Sunday, January 10, 2010

Will EPA & OMB Ignore & Abuse Blacks With Fly Ash?

While OMB Regulatory Czar* Cass Sunstein, right, is meeting with coal industry representatives and evildently delaying EPA's regulations on coal ash, Blacks are once again left out of the business side and literally dumped on, on the pollution side. In other words, the coal ash from the Kingston, Tennessee spill disaster in Debember 2008 is being shipped to a black community in a different state, while contracts for environmentally friendly reuses seem to end up everywhere except with black contractors.
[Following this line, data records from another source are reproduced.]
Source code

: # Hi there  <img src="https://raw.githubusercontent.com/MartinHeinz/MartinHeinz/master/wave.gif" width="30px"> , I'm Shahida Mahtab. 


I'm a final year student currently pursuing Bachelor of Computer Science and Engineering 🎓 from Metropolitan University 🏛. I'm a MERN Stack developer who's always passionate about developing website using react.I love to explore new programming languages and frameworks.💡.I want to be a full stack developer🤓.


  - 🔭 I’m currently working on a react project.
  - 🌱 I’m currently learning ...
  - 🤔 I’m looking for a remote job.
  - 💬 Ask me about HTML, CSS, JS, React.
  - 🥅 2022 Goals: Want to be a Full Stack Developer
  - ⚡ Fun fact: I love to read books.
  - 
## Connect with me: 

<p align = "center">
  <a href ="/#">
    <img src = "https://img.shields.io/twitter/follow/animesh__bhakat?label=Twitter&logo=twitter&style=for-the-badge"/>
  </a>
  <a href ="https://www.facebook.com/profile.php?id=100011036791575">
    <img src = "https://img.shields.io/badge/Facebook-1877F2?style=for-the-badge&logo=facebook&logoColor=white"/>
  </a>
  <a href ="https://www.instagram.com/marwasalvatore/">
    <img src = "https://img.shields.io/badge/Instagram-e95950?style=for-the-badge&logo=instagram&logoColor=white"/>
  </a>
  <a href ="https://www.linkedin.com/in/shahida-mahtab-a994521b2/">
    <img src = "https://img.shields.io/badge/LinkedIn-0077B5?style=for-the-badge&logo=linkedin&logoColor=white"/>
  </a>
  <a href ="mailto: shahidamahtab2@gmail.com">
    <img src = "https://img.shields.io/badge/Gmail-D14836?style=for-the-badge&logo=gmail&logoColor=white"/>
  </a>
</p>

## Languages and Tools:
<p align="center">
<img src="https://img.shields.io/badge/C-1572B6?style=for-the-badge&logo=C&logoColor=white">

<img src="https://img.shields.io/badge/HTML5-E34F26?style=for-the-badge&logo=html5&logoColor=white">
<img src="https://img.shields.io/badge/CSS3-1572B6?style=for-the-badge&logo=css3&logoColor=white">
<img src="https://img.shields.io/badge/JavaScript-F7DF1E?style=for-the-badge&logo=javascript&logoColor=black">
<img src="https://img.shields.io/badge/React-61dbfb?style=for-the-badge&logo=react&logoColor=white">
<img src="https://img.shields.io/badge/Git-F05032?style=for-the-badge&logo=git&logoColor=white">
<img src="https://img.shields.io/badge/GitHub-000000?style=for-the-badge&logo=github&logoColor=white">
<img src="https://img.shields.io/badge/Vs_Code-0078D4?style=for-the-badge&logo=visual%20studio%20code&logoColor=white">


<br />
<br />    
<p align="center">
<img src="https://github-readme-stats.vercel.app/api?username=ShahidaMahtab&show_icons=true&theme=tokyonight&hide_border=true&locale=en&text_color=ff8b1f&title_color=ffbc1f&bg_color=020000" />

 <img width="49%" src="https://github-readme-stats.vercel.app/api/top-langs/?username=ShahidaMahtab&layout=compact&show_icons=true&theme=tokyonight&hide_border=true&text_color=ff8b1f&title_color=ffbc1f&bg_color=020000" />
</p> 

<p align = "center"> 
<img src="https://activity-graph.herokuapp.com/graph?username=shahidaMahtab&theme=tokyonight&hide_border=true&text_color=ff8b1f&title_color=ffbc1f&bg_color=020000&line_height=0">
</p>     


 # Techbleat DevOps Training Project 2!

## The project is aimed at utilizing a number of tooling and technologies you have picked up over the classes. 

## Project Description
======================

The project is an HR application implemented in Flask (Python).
We are confident that EPA Administrator Lisa Perez Jackson, left, is promoting environmental and economic justice in the deliberations with OMB, which is charged with reviewing all proposed regulations.

Congresswoman Eddie Bernice Johnson, right, is chairwoman of the House committee with jurisdiction over the TVA spill/fly ash issue. The House Infrastructure Committee Subcommittee on Water Resources and Environment held the first oversight hearing on the spill on March 31, 2009. Johnson held a second hearing a month later on April 30, 2009. In fact, the entire Congressional Black Caucus should get involved in this issue and monitor the promulgation of this regulation. EPA, OMB & TVA are required to consider environmental injustice under Presidential Executive Order 12898 on Environmental Justice. To date, such consideration has been given short shrift.

Fly ash from coal-fired power plants will have to be ruled a hazardous waste. AAEA believes there should be exemptions for positive reuse of fly ash, such as producing cement and concrete. AAEA promoted keeping the fly ash on site and constructing a cement/concrete production facility there to process the contaminated ash. Moreover, minority contractors should be included in reuse production. The Tennessee Valley Authority (TVA) is spending $1 billion on cleanup/export and a fair share of the clean up should go to minority vendors. After all, the toxic ash is being transported from Tennessee to a black community in Alabama. AAEA opposed the waste being shipped to that landfill, but since it is already happening, the blacks in that area should be properly compensated, or even relocated. It is simply unconscionable that blacks will get none of the business but most of the pollution. This is the height of environmental injustice. (WSJ, 1/9/10)

* Directs the Office of Information and Regulatory Affairs within the White House Office of Management and Budget.